Kraft has revamped its character-shaped product line for 2014, according to company spokeswoman Lynne Galia. The new versions will have six additional grams of whole grains, be lower in sodium and saturated fat, and will use spices instead of artificial food dyes to create its famous yellow-orange color.

“Parents have told us that they would like fun Mac & Cheese varieties with the same great taste, but with improved nutrition,” Galia said in an e-mail.

The Center for Science in the Public Interest on Friday hailed Kraft’s decision. The company plans to remove Yellow No. 5 and Yellow No. 6 from boxes containing pasta shaped like SpongeBob SquarePants and those with Halloween and winter shapes. Two new shapes of the popular pasta will also be free of food coloring, Galia said.

Michael Jacobson, the center’s executive director, said he is pleased with the announcement but is “puzzled” as to why Kraft would not change its original elbow-shaped macaroni product as well.

“As Kraft has today shown, it is clearly possible to make macaroni and cheese without these harmful chemicals,” Jacobson said in a statement.

Galia said Kraft will use spices such as paprika, annatto and turmeric in its new products.

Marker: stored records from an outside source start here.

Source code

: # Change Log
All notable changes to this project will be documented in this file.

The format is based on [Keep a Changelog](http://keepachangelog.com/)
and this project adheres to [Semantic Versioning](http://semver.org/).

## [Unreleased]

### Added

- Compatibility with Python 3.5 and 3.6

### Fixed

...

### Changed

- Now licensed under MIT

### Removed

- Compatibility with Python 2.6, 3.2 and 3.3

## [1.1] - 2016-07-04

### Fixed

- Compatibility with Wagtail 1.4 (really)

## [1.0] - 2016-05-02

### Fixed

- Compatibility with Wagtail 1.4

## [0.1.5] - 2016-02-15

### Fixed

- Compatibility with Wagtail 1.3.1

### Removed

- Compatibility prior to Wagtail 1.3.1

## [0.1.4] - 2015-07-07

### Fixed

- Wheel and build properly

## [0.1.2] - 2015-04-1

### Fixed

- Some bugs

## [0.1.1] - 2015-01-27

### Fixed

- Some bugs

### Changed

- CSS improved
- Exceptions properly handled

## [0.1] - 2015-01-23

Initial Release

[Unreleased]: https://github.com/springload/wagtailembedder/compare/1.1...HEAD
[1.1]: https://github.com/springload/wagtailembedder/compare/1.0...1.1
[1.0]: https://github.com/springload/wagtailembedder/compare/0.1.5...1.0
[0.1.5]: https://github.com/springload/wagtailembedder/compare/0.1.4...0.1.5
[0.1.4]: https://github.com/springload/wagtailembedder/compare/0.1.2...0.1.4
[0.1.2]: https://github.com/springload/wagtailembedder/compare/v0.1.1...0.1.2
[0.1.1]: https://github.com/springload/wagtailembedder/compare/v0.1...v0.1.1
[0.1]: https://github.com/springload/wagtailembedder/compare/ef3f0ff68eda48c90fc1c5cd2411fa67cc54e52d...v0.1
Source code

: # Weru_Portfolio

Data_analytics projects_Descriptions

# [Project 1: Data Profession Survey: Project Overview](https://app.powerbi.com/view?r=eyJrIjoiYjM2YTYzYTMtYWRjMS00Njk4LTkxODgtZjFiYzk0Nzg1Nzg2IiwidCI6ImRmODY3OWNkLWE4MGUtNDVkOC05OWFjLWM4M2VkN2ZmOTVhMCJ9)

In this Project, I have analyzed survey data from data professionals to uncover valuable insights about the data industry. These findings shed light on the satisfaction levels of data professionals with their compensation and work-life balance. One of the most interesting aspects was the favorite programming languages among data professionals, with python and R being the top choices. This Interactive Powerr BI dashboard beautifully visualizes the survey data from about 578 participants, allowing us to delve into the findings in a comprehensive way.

After months of sleepless nights and countless exchanges with her supporters, Food Babe blogger Vani Hari said she was also thrilled to hear the news. Hari started a Change.org petition along with “100 Days of Real Food” blogger Lisa Leakes to convince Kraft to remove these “potentially harmful” dyes from all of the company’s products.

“We recently discovered that several American products are using harmful additives that are not used — and in some cases banned — in other countries,” the pair wrote on the petition. “One of those products is an iconic staple that almost every American, us included, has had at one time or another: Kraft Macaroni and Cheese.”

In Europe, foods with Yellow No. 5 are required to include a warning label that says, “This product may have adverse effect on activity and attention in children.” Yellow No. 5 has been linked to hyperactivity, allergies, some skin conditions and cancer, but the evidence is inconclusive, scientists say.

The Food and Drug Administration must approve color additives in the United States; Yellow No. 5 and Yellow No. 6 were approved for use in foods in 1969 and 1986, respectively.

Jacobson urged parents to continue signing Hari’s petitions on Change.org.

“As long as the Food and Drug Administration remains perched up in the bleachers and not on the playing field, action on the part of the consumers is the only thing that will get these companies’ attention,” he said.